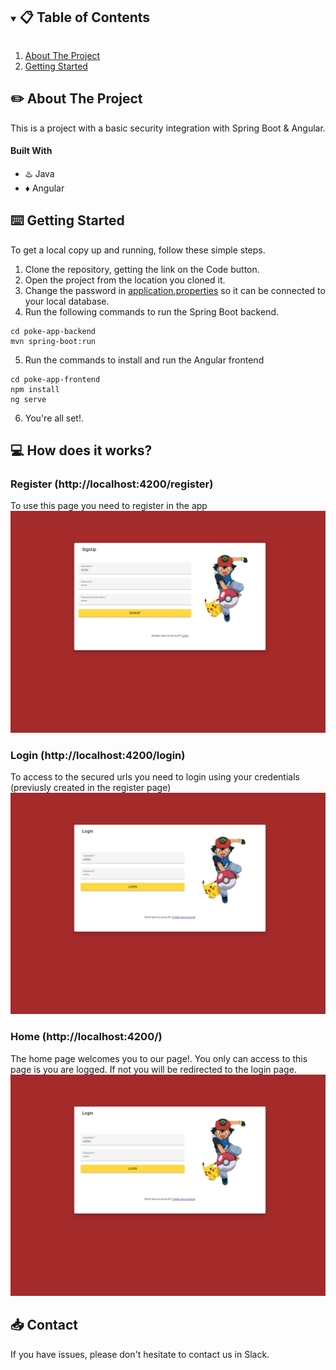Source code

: <!-- TABLE OF CONTENTS -->
<details open="open">
  <summary><h2 style="display: inline-block"> 📋 Table of Contents</h2></summary>
  <ol>
    <li>
      <a href="#about-the-project">About The Project</a>
    </li>
    <li>
      <a href="#getting-started">Getting Started</a>
    </li>
  </ol>
</details>



<!-- ABOUT THE PROJECT -->
## ✏️ About The Project

This is a project with a basic security integration with Spring Boot & Angular.

#### Built With

* ♨️ Java
* ♦️ Angular


<!-- GETTING STARTED -->
## ⌨️ Getting Started

To get a local copy up and running, follow these simple steps.

1. Clone the repository, getting the link on the Code button.
2. Open the project from the location you cloned it. 
3. Change the password in [application.properties]() so it can be connected to your local database.
4. Run the following commands to run the Spring Boot backend. 
  ```
  cd poke-app-backend
  mvn spring-boot:run
  ```
5. Run the commands to install and run the Angular frontend
  ```
  cd poke-app-frontend
  npm install
  ng serve
  ```
6. You're all set!. 


<!-- USAGE EXAMPLES -->
## 💻 How does it works?

### Register (http://localhost:4200/register)
To use this page you need to register in the app
![](https://github.com/ES-IH-JAVAFT-MAY22/extra-poke-app/blob/main/screenshots/register.png?raw=true)

### Login (http://localhost:4200/login)
To access to the secured urls you need to login using your credentials (previusly created in the register page)
![](https://github.com/ES-IH-JAVAFT-MAY22/extra-poke-app/blob/main/screenshots/login.png?raw=true)

### Home (http://localhost:4200/)
The home page welcomes you to our page!. You only can access to this page is you are logged. If not you will be redirected to the login page. 
![](https://github.com/ES-IH-JAVAFT-MAY22/extra-poke-app/blob/main/screenshots/login.png?raw=true)

<!-- CONTACT -->
## 📥 Contact

If you have issues, please don't hesitate to contact us in Slack.
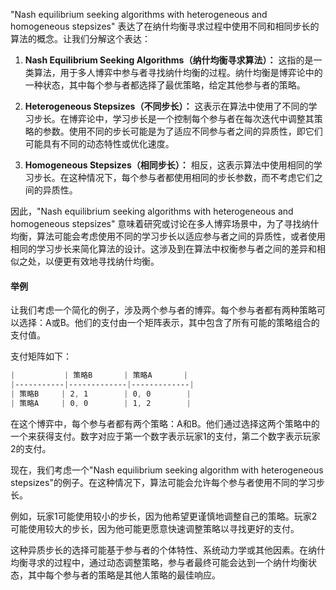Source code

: "Nash equilibrium seeking algorithms with heterogeneous and homogeneous stepsizes" 表达了在纳什均衡寻求过程中使用不同和相同步长的算法的概念。让我们分解这个表达：

1. **Nash Equilibrium Seeking Algorithms（纳什均衡寻求算法）：** 这指的是一类算法，用于多人博弈中参与者寻找纳什均衡的过程。纳什均衡是博弈论中的一种状态，其中每个参与者都选择了最优策略，给定其他参与者的策略。

2. **Heterogeneous Stepsizes（不同步长）：** 这表示在算法中使用了不同的学习步长。在博弈论中，学习步长是一个控制每个参与者在每次迭代中调整其策略的参数。使用不同的步长可能是为了适应不同参与者之间的异质性，即它们可能具有不同的动态特性或优化速度。

3. **Homogeneous Stepsizes（相同步长）：** 相反，这表示算法中使用相同的学习步长。在这种情况下，每个参与者都使用相同的步长参数，而不考虑它们之间的异质性。

因此，"Nash equilibrium seeking algorithms with heterogeneous and homogeneous stepsizes" 意味着研究或讨论在多人博弈场景中，为了寻找纳什均衡，算法可能会考虑使用不同的学习步长以适应参与者之间的异质性，或者使用相同的学习步长来简化算法的设计。这涉及到在算法中权衡参与者之间的差异和相似之处，以便更有效地寻找纳什均衡。

#### 举例

让我们考虑一个简化的例子，涉及两个参与者的博弈。每个参与者都有两种策略可以选择：A或B。他们的支付由一个矩阵表示，其中包含了所有可能的策略组合的支付值。

支付矩阵如下：

```css
|           | 策略B       | 策略A       |
|-----------|-------------|-------------|
| 策略B     | 2, 1        | 0, 0        |
| 策略A     | 0, 0        | 1, 2        |
```

在这个博弈中，每个参与者都有两个策略：A和B。他们通过选择这两个策略中的一个来获得支付。数字对应于第一个数字表示玩家1的支付，第二个数字表示玩家2的支付。

现在，我们考虑一个"Nash equilibrium seeking algorithm with heterogeneous stepsizes"的例子。在这种情况下，算法可能会允许每个参与者使用不同的学习步长。

例如，玩家1可能使用较小的步长，因为他希望更谨慎地调整自己的策略。玩家2可能使用较大的步长，因为他可能更愿意快速调整策略以寻找更好的支付。

这种异质步长的选择可能基于参与者的个体特性、系统动力学或其他因素。在纳什均衡寻求的过程中，通过动态调整策略，参与者最终可能会达到一个纳什均衡状态，其中每个参与者的策略是其他人策略的最佳响应。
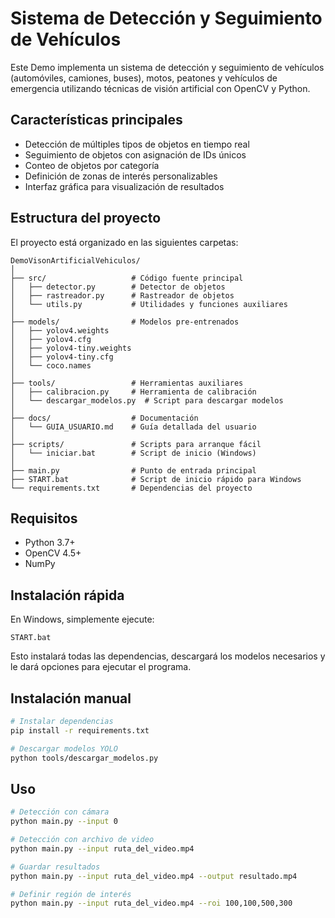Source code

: # Sistema de Detección y Seguimiento de Vehículos

Este Demo implementa un sistema de detección y seguimiento de vehículos (automóviles, camiones, buses), motos, peatones y vehículos de emergencia utilizando técnicas de visión artificial con OpenCV y Python.

## Características principales

- Detección de múltiples tipos de objetos en tiempo real
- Seguimiento de objetos con asignación de IDs únicos
- Conteo de objetos por categoría
- Definición de zonas de interés personalizables
- Interfaz gráfica para visualización de resultados

## Estructura del proyecto

El proyecto está organizado en las siguientes carpetas:

```
DemoVisonArtificialVehiculos/
│
├── src/                   # Código fuente principal
│   ├── detector.py        # Detector de objetos
│   ├── rastreador.py      # Rastreador de objetos
│   └── utils.py           # Utilidades y funciones auxiliares
│
├── models/                # Modelos pre-entrenados
│   ├── yolov4.weights
│   ├── yolov4.cfg
│   ├── yolov4-tiny.weights
│   ├── yolov4-tiny.cfg
│   └── coco.names
│
├── tools/                 # Herramientas auxiliares
│   ├── calibracion.py     # Herramienta de calibración
│   └── descargar_modelos.py  # Script para descargar modelos
│
├── docs/                  # Documentación
│   └── GUIA_USUARIO.md    # Guía detallada del usuario
│
├── scripts/               # Scripts para arranque fácil
│   └── iniciar.bat        # Script de inicio (Windows)
│
├── main.py                # Punto de entrada principal
├── START.bat              # Script de inicio rápido para Windows
└── requirements.txt       # Dependencias del proyecto
```

## Requisitos

- Python 3.7+
- OpenCV 4.5+
- NumPy

## Instalación rápida

En Windows, simplemente ejecute:

```
START.bat
```

Esto instalará todas las dependencias, descargará los modelos necesarios y le dará opciones para ejecutar el programa.

## Instalación manual

```bash
# Instalar dependencias
pip install -r requirements.txt

# Descargar modelos YOLO
python tools/descargar_modelos.py
```

## Uso

```bash
# Detección con cámara
python main.py --input 0

# Detección con archivo de video
python main.py --input ruta_del_video.mp4

# Guardar resultados
python main.py --input ruta_del_video.mp4 --output resultado.mp4

# Definir región de interés
python main.py --input ruta_del_video.mp4 --roi 100,100,500,300
```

Task directions
Filter the preceding entries down to the lines with "resultados".

Solution for this task
- Interfaz gráfica para visualización de resultados
# Guardar resultados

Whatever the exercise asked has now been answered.